Historians debate the origins of paper airplanes. Early attempts at constructing flying machines fascinated children and adults alike. The success of the Wright Brothers at Kitty Hawk in 1903 fostered renewed hope of powered flight and no doubt contributed to the purported invention, in 1909, of the paper airplane. More than 100 years later, on November 9, 2017, The Strong announced that the paper airplane, along with the game Clue and the Wiffle Ball, had joined the elite of the toy world in the National Toy Hall of Fame.
Play with paper airplanes is far from formulaic and constrained. Where some toys require financial investment, paper airplanes start with a simple sheet of paper, coupled with dexterity, to produce a toy with infinite aeronautical possibilities. The principles that make an airplane fly are the same that govern paper versions. Jack Northrup, co-founder of Lockheed Corporation, built flying paper models in 1930 to test certain flight designs. Paper’s high strength and density make it similar, scale-wise, to the materials used to construct airplanes. Paper airplanes clearly meet the criteria for induction into the hall of fame—longevity, icon-status, and promoting discovery and innovation. But the induction of the paper airplane into the hall of fame caused me anxiety for one simple reason: I can’t fold a paper airplane.
Even after I studied the detailed instructions provided in The Klutz Book of Paper Airplanes and I watched enthusiastic paper folders present instructional online videos, I failed to fold a paper airplane worthy of flight or display. I became acutely aware of my deficiency in what Dr. Howard Gardner, former professor of education at Harvard University, refers to as the Logical-Mathematical Intelligence and Spatial Intelligence. I spent hours practicing folds and scrutinizing beautiful pieces of origami. I jumped on the bandwagon with John Smith, a retired statistician and founder of the British Origami Society, who advocated for “Forgiving Folds” or paper models that can withstand inaccurate folds.

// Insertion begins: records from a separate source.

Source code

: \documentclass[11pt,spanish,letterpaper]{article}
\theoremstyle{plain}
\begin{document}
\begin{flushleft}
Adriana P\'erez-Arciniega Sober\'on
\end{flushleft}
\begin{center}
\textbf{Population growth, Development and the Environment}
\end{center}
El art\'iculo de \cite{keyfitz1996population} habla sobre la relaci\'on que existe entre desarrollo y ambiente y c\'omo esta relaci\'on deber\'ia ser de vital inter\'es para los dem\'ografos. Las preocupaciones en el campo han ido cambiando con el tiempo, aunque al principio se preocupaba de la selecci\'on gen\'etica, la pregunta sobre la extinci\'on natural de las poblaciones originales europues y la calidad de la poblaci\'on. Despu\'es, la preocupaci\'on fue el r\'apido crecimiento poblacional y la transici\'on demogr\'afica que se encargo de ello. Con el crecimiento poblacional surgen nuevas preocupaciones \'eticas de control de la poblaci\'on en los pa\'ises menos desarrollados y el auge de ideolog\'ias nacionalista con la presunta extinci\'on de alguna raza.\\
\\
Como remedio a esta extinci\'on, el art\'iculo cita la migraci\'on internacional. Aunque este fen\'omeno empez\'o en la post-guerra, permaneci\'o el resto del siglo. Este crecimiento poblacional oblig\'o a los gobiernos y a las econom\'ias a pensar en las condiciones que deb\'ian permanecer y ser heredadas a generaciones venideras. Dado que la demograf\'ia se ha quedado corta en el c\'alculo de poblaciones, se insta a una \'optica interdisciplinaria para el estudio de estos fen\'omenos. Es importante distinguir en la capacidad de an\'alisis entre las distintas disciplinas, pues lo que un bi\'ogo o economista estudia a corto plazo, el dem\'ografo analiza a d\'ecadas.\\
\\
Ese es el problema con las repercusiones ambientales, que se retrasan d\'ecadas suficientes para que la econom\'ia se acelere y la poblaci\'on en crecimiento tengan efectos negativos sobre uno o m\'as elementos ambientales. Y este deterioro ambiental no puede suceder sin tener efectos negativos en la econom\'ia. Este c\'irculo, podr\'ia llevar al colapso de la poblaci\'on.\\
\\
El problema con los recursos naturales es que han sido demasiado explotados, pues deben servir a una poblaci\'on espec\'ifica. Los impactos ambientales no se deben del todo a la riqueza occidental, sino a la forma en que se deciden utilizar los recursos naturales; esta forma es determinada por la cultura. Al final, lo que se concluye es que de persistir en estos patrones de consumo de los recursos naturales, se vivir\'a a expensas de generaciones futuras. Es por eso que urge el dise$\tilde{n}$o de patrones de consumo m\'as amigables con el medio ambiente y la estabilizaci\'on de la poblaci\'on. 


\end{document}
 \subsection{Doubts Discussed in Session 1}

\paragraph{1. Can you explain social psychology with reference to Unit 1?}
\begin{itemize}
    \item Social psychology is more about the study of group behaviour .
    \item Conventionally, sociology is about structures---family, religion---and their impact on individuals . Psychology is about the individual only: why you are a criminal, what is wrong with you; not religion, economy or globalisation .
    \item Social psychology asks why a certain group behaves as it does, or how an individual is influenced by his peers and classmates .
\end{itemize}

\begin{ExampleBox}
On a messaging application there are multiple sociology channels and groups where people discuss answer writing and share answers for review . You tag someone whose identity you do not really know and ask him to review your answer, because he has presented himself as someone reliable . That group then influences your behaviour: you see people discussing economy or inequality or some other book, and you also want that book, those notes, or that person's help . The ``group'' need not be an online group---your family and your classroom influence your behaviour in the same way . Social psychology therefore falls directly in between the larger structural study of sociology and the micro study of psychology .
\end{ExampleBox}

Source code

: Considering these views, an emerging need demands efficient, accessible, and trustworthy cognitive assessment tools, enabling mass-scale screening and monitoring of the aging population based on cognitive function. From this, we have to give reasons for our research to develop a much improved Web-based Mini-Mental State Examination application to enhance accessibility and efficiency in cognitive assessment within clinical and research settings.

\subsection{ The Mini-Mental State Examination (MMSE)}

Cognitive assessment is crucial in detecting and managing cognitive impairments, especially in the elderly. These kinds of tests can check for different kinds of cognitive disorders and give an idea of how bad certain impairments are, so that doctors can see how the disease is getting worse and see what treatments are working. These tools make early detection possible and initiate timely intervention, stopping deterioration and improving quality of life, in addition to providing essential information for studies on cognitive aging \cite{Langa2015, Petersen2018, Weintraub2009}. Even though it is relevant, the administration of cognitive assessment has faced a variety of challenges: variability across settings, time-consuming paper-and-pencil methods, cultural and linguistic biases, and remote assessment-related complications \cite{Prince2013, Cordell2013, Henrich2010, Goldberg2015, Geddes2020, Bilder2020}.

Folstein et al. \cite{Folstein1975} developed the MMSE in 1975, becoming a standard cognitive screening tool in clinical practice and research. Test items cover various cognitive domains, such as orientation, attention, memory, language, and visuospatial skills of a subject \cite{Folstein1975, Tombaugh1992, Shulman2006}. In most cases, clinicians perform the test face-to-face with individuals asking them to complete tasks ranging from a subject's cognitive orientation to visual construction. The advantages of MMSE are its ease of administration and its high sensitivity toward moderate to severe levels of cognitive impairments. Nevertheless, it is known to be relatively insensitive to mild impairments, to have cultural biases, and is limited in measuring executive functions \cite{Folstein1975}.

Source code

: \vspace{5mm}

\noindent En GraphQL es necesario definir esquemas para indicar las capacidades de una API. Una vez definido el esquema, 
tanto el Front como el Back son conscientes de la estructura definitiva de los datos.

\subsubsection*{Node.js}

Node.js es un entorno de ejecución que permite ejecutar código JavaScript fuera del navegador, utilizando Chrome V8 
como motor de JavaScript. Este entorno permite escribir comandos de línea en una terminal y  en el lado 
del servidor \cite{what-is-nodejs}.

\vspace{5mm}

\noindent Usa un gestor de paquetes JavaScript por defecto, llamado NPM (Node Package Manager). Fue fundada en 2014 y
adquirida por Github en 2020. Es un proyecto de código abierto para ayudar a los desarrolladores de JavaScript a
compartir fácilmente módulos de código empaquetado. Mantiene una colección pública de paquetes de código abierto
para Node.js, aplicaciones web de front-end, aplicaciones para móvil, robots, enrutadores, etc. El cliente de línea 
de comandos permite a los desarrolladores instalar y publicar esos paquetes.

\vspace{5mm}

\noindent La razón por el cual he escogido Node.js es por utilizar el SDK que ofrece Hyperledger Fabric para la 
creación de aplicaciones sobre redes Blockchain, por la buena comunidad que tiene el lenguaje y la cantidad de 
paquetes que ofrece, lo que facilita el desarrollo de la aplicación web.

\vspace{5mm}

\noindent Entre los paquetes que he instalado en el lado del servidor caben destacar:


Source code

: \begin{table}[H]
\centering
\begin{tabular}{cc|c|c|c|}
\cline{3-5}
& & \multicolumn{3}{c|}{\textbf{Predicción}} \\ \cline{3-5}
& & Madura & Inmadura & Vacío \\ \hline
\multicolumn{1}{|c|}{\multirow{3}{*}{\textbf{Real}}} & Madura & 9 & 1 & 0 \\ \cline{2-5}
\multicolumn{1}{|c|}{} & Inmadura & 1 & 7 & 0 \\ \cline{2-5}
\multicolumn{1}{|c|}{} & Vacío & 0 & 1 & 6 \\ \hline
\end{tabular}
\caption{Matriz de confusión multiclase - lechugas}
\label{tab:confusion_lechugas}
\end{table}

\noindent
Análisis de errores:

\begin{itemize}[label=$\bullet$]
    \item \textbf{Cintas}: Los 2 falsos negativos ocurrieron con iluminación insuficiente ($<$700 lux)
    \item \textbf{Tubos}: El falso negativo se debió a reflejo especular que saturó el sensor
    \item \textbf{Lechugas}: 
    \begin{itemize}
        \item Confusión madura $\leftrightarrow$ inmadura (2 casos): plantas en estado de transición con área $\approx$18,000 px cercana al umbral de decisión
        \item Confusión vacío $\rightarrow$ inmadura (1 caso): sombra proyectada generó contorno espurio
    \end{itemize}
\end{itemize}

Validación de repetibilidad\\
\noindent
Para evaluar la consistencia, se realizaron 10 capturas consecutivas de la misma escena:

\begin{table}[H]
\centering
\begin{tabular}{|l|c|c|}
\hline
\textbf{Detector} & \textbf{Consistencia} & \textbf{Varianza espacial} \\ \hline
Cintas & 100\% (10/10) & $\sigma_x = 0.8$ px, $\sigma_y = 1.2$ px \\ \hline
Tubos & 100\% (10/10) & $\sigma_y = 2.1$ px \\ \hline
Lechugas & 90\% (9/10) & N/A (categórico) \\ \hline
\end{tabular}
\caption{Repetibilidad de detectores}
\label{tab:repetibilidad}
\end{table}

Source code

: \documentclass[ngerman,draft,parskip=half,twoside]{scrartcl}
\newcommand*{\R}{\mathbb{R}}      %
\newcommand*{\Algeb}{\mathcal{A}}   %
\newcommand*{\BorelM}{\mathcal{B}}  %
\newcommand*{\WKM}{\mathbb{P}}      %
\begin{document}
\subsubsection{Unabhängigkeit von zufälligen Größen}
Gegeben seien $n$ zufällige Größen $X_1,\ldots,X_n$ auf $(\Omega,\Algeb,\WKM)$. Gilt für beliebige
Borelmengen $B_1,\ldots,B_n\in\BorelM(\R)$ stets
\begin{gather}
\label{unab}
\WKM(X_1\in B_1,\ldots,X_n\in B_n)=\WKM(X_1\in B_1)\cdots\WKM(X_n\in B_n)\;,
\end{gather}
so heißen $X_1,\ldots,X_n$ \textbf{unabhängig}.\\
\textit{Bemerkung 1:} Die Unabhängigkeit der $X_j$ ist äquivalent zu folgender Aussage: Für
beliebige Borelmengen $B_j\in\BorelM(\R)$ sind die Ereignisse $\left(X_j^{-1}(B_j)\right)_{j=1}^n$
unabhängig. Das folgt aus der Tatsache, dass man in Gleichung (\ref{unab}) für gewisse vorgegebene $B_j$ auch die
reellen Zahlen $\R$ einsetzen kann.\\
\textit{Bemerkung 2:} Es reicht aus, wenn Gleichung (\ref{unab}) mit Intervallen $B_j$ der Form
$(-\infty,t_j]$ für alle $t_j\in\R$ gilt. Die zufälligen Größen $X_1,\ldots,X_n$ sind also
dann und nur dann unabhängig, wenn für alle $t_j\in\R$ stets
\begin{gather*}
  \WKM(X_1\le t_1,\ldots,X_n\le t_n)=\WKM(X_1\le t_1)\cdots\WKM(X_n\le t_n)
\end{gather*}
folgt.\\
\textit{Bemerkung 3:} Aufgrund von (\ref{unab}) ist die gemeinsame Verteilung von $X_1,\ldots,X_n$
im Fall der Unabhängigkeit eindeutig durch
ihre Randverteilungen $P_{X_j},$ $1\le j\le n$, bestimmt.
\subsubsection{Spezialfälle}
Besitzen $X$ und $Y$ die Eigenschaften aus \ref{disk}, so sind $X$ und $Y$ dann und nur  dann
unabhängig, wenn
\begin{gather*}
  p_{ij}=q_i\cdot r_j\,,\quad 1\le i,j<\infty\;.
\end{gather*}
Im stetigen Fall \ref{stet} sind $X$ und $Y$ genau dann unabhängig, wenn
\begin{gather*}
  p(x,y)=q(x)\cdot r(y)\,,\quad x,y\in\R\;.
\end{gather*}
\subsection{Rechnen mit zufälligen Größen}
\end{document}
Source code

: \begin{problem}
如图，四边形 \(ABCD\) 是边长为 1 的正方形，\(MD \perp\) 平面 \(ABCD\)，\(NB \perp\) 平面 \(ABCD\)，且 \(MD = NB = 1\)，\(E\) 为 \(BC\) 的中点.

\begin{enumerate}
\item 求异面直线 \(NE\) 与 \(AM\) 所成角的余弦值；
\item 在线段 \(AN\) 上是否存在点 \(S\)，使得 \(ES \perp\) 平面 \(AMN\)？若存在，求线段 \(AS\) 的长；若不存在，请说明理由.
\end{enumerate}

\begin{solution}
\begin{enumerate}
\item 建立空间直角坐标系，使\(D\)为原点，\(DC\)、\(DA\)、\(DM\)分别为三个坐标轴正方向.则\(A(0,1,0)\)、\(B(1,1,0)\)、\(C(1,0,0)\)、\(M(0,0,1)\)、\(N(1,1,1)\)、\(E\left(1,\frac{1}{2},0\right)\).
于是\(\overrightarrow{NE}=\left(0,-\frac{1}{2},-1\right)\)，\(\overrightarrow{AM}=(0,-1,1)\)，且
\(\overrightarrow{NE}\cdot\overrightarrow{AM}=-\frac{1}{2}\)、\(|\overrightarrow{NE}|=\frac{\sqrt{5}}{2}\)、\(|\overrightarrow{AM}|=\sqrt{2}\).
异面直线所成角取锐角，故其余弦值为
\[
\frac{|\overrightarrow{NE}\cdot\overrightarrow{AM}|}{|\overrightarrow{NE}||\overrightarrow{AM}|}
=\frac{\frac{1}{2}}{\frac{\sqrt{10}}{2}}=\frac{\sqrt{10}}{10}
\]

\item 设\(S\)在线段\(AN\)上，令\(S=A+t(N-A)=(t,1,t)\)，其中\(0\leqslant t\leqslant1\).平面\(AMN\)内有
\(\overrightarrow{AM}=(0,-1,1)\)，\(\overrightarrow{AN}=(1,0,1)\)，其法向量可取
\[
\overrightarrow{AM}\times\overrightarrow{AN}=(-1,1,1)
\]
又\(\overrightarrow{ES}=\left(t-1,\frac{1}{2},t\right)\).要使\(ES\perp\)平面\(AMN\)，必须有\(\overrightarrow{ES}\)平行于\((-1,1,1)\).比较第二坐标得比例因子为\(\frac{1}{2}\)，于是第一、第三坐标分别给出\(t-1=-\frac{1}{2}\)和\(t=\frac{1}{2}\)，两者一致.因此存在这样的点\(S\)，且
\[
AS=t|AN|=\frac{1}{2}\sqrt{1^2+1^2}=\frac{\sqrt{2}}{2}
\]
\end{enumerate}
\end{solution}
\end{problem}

It took some convincing, but I have started to consider the paper airplane from a different perspective. I love one of the components that make-up play with a paper airplane—design. Though the aerodynamics of paper airplanes remain the same, people play with the possibilities of shape, color, and weight. Pop artist Peter Max created an entire book of psychedelic paper airplane templates in the 1970s. Max invited readers to get their “message across with a paper airplane in cosmic colors.” Artist S. Astrid Bin used one 500-sheet ream of paper to create 1,000 paper airplanes for his installation, One Thousand Means of Escape. Bin noted that he loves to throw paper airplanes and to imagine “that they fly away somewhere else.” Play with paper airplanes also taught me an important lesson about the value of varied intelligences.
The case displaying the paper airplane in The Strong’s Toy Halls of Fame exhibit illustrates two of Dr. Howard Gardner’s intelligences—Bodily-Kinesthetic Intelligence (facility in using one’s hands to produce or transform things) and Interpersonal Intelligence (the ability to perceive and make distinctions in the moods, intentions, motivations, and feelings of other people). My museum colleagues with inclinations to a paper folding hobby came to my rescue and folded beautiful, creative paper airplanes for the display. And we had fun throwing a few paper airplanes around the office, too.